TASK STATEMENT:
An exact copy of every entry below is required, and no picture may appear in it.

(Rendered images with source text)
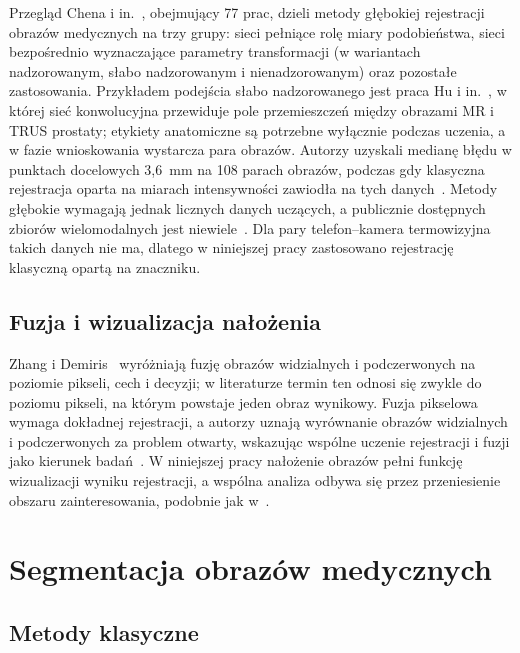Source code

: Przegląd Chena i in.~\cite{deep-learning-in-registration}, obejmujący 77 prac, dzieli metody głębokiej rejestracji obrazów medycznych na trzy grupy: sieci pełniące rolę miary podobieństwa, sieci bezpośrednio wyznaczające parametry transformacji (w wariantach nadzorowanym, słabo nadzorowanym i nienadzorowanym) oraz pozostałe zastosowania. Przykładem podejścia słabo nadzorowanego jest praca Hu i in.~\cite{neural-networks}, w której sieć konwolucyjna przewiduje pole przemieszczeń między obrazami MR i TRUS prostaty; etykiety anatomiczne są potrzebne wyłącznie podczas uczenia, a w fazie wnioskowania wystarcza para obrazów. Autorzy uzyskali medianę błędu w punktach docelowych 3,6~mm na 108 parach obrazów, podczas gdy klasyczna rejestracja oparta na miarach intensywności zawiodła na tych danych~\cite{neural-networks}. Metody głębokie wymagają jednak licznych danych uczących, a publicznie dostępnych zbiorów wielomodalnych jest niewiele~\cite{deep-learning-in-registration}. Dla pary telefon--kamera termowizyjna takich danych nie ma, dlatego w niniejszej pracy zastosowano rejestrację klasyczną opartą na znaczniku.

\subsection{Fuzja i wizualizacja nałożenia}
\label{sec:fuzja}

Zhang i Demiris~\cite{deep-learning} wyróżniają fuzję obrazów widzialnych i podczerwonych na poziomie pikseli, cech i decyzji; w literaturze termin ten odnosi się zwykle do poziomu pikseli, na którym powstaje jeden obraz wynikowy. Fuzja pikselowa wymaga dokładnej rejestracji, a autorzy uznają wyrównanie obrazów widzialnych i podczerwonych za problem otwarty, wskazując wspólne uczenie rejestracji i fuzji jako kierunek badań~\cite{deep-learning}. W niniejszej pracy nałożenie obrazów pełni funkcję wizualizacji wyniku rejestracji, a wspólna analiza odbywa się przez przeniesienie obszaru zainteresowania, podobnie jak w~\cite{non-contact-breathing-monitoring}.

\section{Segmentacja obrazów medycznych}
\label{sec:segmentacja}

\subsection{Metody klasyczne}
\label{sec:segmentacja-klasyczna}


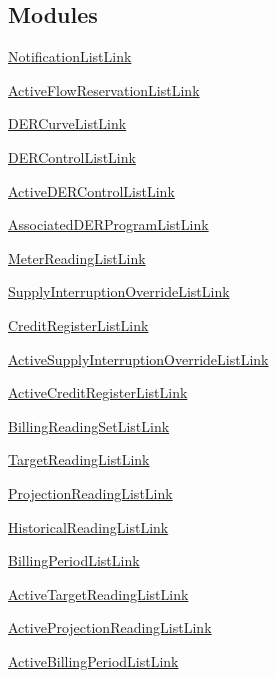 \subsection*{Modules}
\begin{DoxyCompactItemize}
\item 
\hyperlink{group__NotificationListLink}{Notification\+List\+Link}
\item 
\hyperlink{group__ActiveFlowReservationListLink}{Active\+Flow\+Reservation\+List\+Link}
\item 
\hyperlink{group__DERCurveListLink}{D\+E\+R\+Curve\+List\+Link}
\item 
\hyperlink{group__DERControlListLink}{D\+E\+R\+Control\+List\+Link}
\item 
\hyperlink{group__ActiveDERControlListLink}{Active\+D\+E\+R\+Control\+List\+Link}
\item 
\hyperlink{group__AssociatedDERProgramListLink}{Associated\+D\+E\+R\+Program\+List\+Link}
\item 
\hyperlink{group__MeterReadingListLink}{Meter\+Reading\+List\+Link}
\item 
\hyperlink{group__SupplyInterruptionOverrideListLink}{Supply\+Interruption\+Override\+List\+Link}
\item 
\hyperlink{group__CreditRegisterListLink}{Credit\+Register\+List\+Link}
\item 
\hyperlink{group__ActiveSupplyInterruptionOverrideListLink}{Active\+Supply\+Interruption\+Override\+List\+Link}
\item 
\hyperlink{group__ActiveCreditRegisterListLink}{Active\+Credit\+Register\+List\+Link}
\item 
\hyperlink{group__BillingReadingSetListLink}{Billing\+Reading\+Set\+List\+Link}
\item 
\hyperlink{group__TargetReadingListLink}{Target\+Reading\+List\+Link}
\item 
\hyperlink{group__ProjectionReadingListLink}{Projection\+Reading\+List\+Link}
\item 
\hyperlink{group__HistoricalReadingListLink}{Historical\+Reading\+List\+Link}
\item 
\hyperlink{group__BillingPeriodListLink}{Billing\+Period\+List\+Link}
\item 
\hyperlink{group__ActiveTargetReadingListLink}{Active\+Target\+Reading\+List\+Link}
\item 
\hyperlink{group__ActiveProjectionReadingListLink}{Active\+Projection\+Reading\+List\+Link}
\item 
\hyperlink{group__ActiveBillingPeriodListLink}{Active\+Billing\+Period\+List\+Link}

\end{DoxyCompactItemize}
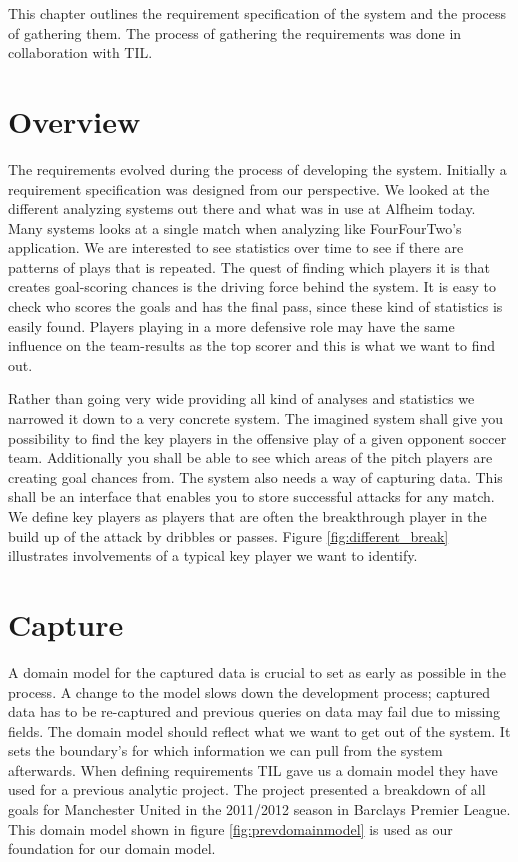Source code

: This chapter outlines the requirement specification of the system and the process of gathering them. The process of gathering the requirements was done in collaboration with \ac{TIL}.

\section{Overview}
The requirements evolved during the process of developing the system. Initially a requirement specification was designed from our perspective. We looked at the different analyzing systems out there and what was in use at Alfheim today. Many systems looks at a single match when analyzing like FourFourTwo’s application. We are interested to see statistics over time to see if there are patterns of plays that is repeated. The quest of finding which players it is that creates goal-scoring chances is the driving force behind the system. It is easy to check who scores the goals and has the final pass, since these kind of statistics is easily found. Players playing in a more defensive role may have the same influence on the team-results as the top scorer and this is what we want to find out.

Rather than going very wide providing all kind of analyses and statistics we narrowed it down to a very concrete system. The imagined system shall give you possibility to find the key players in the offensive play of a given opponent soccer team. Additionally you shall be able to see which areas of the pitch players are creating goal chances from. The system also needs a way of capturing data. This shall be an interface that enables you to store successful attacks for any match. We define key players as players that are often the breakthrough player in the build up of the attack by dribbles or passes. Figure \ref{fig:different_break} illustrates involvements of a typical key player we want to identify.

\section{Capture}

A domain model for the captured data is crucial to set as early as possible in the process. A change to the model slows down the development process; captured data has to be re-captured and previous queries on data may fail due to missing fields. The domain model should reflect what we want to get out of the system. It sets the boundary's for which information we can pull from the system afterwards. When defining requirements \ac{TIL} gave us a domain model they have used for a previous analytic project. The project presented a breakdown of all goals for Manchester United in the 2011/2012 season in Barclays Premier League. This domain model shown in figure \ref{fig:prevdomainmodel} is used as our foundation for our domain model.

TASK ANSWER:
Source code

: Przegląd Chena i in.~\cite{deep-learning-in-registration}, obejmujący 77 prac, dzieli metody głębokiej rejestracji obrazów medycznych na trzy grupy: sieci pełniące rolę miary podobieństwa, sieci bezpośrednio wyznaczające parametry transformacji (w wariantach nadzorowanym, słabo nadzorowanym i nienadzorowanym) oraz pozostałe zastosowania. Przykładem podejścia słabo nadzorowanego jest praca Hu i in.~\cite{neural-networks}, w której sieć konwolucyjna przewiduje pole przemieszczeń między obrazami MR i TRUS prostaty; etykiety anatomiczne są potrzebne wyłącznie podczas uczenia, a w fazie wnioskowania wystarcza para obrazów. Autorzy uzyskali medianę błędu w punktach docelowych 3,6~mm na 108 parach obrazów, podczas gdy klasyczna rejestracja oparta na miarach intensywności zawiodła na tych danych~\cite{neural-networks}. Metody głębokie wymagają jednak licznych danych uczących, a publicznie dostępnych zbiorów wielomodalnych jest niewiele~\cite{deep-learning-in-registration}. Dla pary telefon--kamera termowizyjna takich danych nie ma, dlatego w niniejszej pracy zastosowano rejestrację klasyczną opartą na znaczniku.

\subsection{Fuzja i wizualizacja nałożenia}
\label{sec:fuzja}

Zhang i Demiris~\cite{deep-learning} wyróżniają fuzję obrazów widzialnych i podczerwonych na poziomie pikseli, cech i decyzji; w literaturze termin ten odnosi się zwykle do poziomu pikseli, na którym powstaje jeden obraz wynikowy. Fuzja pikselowa wymaga dokładnej rejestracji, a autorzy uznają wyrównanie obrazów widzialnych i podczerwonych za problem otwarty, wskazując wspólne uczenie rejestracji i fuzji jako kierunek badań~\cite{deep-learning}. W niniejszej pracy nałożenie obrazów pełni funkcję wizualizacji wyniku rejestracji, a wspólna analiza odbywa się przez przeniesienie obszaru zainteresowania, podobnie jak w~\cite{non-contact-breathing-monitoring}.

\section{Segmentacja obrazów medycznych}
\label{sec:segmentacja}

\subsection{Metody klasyczne}
\label{sec:segmentacja-klasyczna}


 \subsection*{Modules}
\begin{DoxyCompactItemize}
\item 
\hyperlink{group__NotificationListLink}{Notification\+List\+Link}
\item 
\hyperlink{group__ActiveFlowReservationListLink}{Active\+Flow\+Reservation\+List\+Link}
\item 
\hyperlink{group__DERCurveListLink}{D\+E\+R\+Curve\+List\+Link}
\item 
\hyperlink{group__DERControlListLink}{D\+E\+R\+Control\+List\+Link}
\item 
\hyperlink{group__ActiveDERControlListLink}{Active\+D\+E\+R\+Control\+List\+Link}
\item 
\hyperlink{group__AssociatedDERProgramListLink}{Associated\+D\+E\+R\+Program\+List\+Link}
\item 
\hyperlink{group__MeterReadingListLink}{Meter\+Reading\+List\+Link}
\item 
\hyperlink{group__SupplyInterruptionOverrideListLink}{Supply\+Interruption\+Override\+List\+Link}
\item 
\hyperlink{group__CreditRegisterListLink}{Credit\+Register\+List\+Link}
\item 
\hyperlink{group__ActiveSupplyInterruptionOverrideListLink}{Active\+Supply\+Interruption\+Override\+List\+Link}
\item 
\hyperlink{group__ActiveCreditRegisterListLink}{Active\+Credit\+Register\+List\+Link}
\item 
\hyperlink{group__BillingReadingSetListLink}{Billing\+Reading\+Set\+List\+Link}
\item 
\hyperlink{group__TargetReadingListLink}{Target\+Reading\+List\+Link}
\item 
\hyperlink{group__ProjectionReadingListLink}{Projection\+Reading\+List\+Link}
\item 
\hyperlink{group__HistoricalReadingListLink}{Historical\+Reading\+List\+Link}
\item 
\hyperlink{group__BillingPeriodListLink}{Billing\+Period\+List\+Link}
\item 
\hyperlink{group__ActiveTargetReadingListLink}{Active\+Target\+Reading\+List\+Link}
\item 
\hyperlink{group__ActiveProjectionReadingListLink}{Active\+Projection\+Reading\+List\+Link}
\item 
\hyperlink{group__ActiveBillingPeriodListLink}{Active\+Billing\+Period\+List\+Link}

\end{DoxyCompactItemize}
Source code

: This chapter outlines the requirement specification of the system and the process of gathering them. The process of gathering the requirements was done in collaboration with \ac{TIL}.

\section{Overview}
The requirements evolved during the process of developing the system. Initially a requirement specification was designed from our perspective. We looked at the different analyzing systems out there and what was in use at Alfheim today. Many systems looks at a single match when analyzing like FourFourTwo’s application. We are interested to see statistics over time to see if there are patterns of plays that is repeated. The quest of finding which players it is that creates goal-scoring chances is the driving force behind the system. It is easy to check who scores the goals and has the final pass, since these kind of statistics is easily found. Players playing in a more defensive role may have the same influence on the team-results as the top scorer and this is what we want to find out.

Rather than going very wide providing all kind of analyses and statistics we narrowed it down to a very concrete system. The imagined system shall give you possibility to find the key players in the offensive play of a given opponent soccer team. Additionally you shall be able to see which areas of the pitch players are creating goal chances from. The system also needs a way of capturing data. This shall be an interface that enables you to store successful attacks for any match. We define key players as players that are often the breakthrough player in the build up of the attack by dribbles or passes. Figure \ref{fig:different_break} illustrates involvements of a typical key player we want to identify.

\section{Capture}

A domain model for the captured data is crucial to set as early as possible in the process. A change to the model slows down the development process; captured data has to be re-captured and previous queries on data may fail due to missing fields. The domain model should reflect what we want to get out of the system. It sets the boundary's for which information we can pull from the system afterwards. When defining requirements \ac{TIL} gave us a domain model they have used for a previous analytic project. The project presented a breakdown of all goals for Manchester United in the 2011/2012 season in Barclays Premier League. This domain model shown in figure \ref{fig:prevdomainmodel} is used as our foundation for our domain model.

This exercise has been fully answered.